Global. Tracking an extended selloff in Wall St last Friday, Asian markets tumbled as investors weighed the simmering geopolitical turmoil in Ukraine and increasingly hawkish comments from Fed officials to deal with multi-decade high US inflation. Wall St’s rout continued albeit on an easing mode (Dow: -0.5% to 34566; Nasdaq: -0.0% to 13790) while gold (+1.48% to 1869.4) and Brent oil prices (+1.48% to USD95.8) rallied, in wake of the heightened tension in Ukraine as the US is closing its Kyiv embassy amid “dramatic acceleration in the build-up of Russian forces” on Ukraine’s border. Sentiment was also dampened by a rebound in the US 10Y yield (+0.05% to 1.99%) as President James Bullard said that the central bank needs to move forward the plans to raise rates to underline its inflation-fighting credibility.
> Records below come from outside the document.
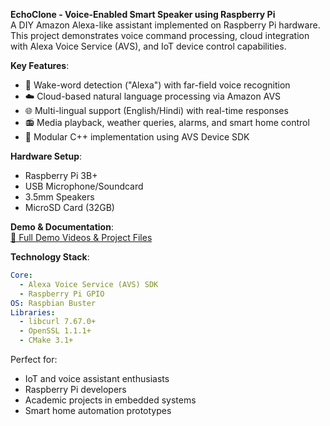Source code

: **EchoClone - Voice-Enabled Smart Speaker using Raspberry Pi**  
A DIY Amazon Alexa-like assistant implemented on Raspberry Pi hardware. This project demonstrates voice command processing, cloud integration with Alexa Voice Service (AVS), and IoT device control capabilities.

**Key Features**:
- 🎤 Wake-word detection ("Alexa") with far-field voice recognition
- ☁️ Cloud-based natural language processing via Amazon AVS
- 🌐 Multi-lingual support (English/Hindi) with real-time responses
- 📻 Media playback, weather queries, alarms, and smart home control
- 🔧 Modular C++ implementation using AVS Device SDK

**Hardware Setup**:
- Raspberry Pi 3B+
- USB Microphone/Soundcard
- 3.5mm Speakers
- MicroSD Card (32GB)

**Demo & Documentation**:  
[📁 Full Demo Videos & Project Files](https://drive.google.com/folderview?id=1mlPUXy1ZFxhZhvBVh_5_mGjLH0eNrOnx)

**Technology Stack**:
```yaml
Core: 
  - Alexa Voice Service (AVS) SDK
  - Raspberry Pi GPIO
OS: Raspbian Buster
Libraries: 
  - libcurl 7.67.0+ 
  - OpenSSL 1.1.1+
  - CMake 3.1+
```

Perfect for:
- IoT and voice assistant enthusiasts
- Raspberry Pi developers
- Academic projects in embedded systems
- Smart home automation prototypes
Malaysia. Despite sluggish external markets and elevated local Covid-19 cases, KLCI scored its 4th straight gain (+5 pts to 1583.8) yesterday, on continuous buying support in financial services, plantation and oil & gas stocks. However, market breadth turned negative as losers overwhelmed gainers by 598 to 386. Meanwhile, foreign investors turned net buyers for the 6th consecutive session with net inflows of RM76m (Feb MTD: +RM796m; Jan: +RM332m). This was matched by net selling trades from domestic institutions (Feb MTD: -RM661m; Jan: -RM418m) and retailers (Feb MTD: -RM134m; Jan: +85m) amounting to –RM26m and –RM50m, respectively.
In the wake of the multiple bullish breakouts and long white candlesticks, KLCI could still trend higher as the bulls remain in control. However, we expect formidable resistance near the 1600-1613 clusters and a long-awaited pullback may be just around the corner, after rallying 80 pts from YTD low at 1503 (25 Jan) coupled with an extended rout from Wall St. On the flipside, pullback supports are pegged at 1528-1546-1560 levels.
Tracking the bullish breakouts and indicators, KLCI may continue to trend higher but we expect profit taking near the formidable 1600-1613 hurdles (after rallying from 1503 YTD low) amid lingering headwinds buffeting the markets i.e. increasingly hawkish Fed, the unfolding of Omicron waves in Malaysia and heightened geopolitical tension in Ukraine. On the flip side, any pullback is likely to be cushioned near 1528-1546-1560 levels, supported by aggressive economic reopening activities, high vaccination rates, elevated FCPO and crude oil prices and a resumption of foreign net inflows.